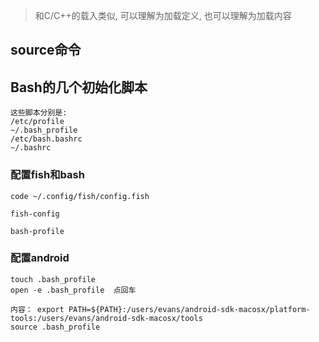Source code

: > 和C/C++的载入类似, 可以理解为加载定义, 也可以理解为加载内容

## source命令


## Bash的几个初始化脚本
```
这些脚本分别是:
/etc/profile
~/.bash_profile
/etc/bash.bashrc
~/.bashrc
```

### 配置fish和bash
```
code ~/.config/fish/config.fish

fish-config

bash-profile
```

### 配置android
```
touch .bash_profile   
open -e .bash_profile  点回车

内容： export PATH=${PATH}:/users/evans/android-sdk-macosx/platform-tools:/users/evans/android-sdk-macosx/tools
source .bash_profile
```


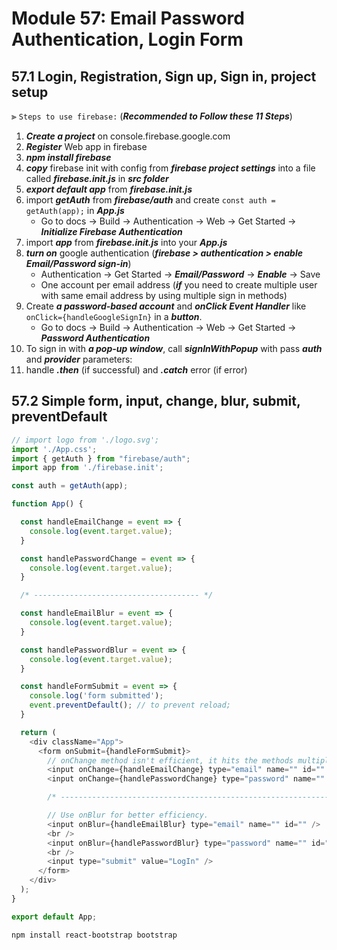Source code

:# Module 57: Email Password Authentication, Login Form

## 57.1 Login, Registration, Sign up, Sign in, project setup

⫸ `Steps to use firebase:` (___Recommended to Follow these 11 Steps___)

1. ___Create a project___ on console.firebase.google.com
2. ___Register___ Web app in firebase
3. ___npm install firebase___
4. ___copy___ firebase init with config from ___firebase project settings___ into a file called ___firebase.init.js___ in ___src folder___
5. ___export default app___ from ___firebase.init.js___
6. import ___getAuth___ from ___firebase/auth___ and create `const auth = getAuth(app);` in ___App.js___
   - Go to docs → Build → Authentication → Web → Get Started → ___Initialize Firebase Authentication___
7. import ___app___ from ___firebase.init.js___ into your ___App.js___
8. ___turn on___ google authentication (___firebase > authentication > enable Email/Password sign-in___)
   - Authentication → Get Started → ___Email/Password___ → ___Enable___ → Save
   - One account per email address (___if___ you need to create multiple user with same email address by using multiple sign in methods)
9.  Create ___a password-based account___ and ___onClick Event Handler___ like `onClick={handleGoogleSignIn}` in a ___button___.
    - Go to docs → Build → Authentication → Web → Get Started → ___Password Authentication___
10. To sign in with ___a pop-up window___, call ___signInWithPopup___ with pass ___auth___ and ___provider___ parameters:
11. handle ___.then___ (if successful) and ___.catch___ error (if error)

## 57.2 Simple form, input, change, blur, submit, preventDefault

``` JavaScript
// import logo from './logo.svg';
import './App.css';
import { getAuth } from "firebase/auth";
import app from './firebase.init';

const auth = getAuth(app);

function App() {

  const handleEmailChange = event => {
    console.log(event.target.value);
  }

  const handlePasswordChange = event => {
    console.log(event.target.value);
  }

  /* ------------------------------------- */

  const handleEmailBlur = event => {
    console.log(event.target.value);
  }

  const handlePasswordBlur = event => {
    console.log(event.target.value);
  }

  const handleFormSubmit = event => {
    console.log('form submitted');
    event.preventDefault(); // to prevent reload;
  }

  return (
    <div className="App">
      <form onSubmit={handleFormSubmit}>
        // onChange method isn't efficient, it hits the methods multiple times.
        <input onChange={handleEmailChange} type="email" name="" id="" />
        <input onChange={handlePasswordChange} type="password" name="" id="" />

        /* ----------------------------------------------------------------------- */

        // Use onBlur for better efficiency.
        <input onBlur={handleEmailBlur} type="email" name="" id="" />
        <br />
        <input onBlur={handlePasswordBlur} type="password" name="" id="" />
        <br />
        <input type="submit" value="LogIn" />
      </form>
    </div>
  );
}

export default App;
```

``` Terminal
npm install react-bootstrap bootstrap
```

____

• [EXERCISE AIM]
Search the data for "config". Copy every line that has it.

• [ANSWER BELOW]
code ~/.config/fish/config.fish
fish-config
4. ___copy___ firebase init with config from ___firebase project settings___ into a file called ___firebase.init.js___ in ___src folder___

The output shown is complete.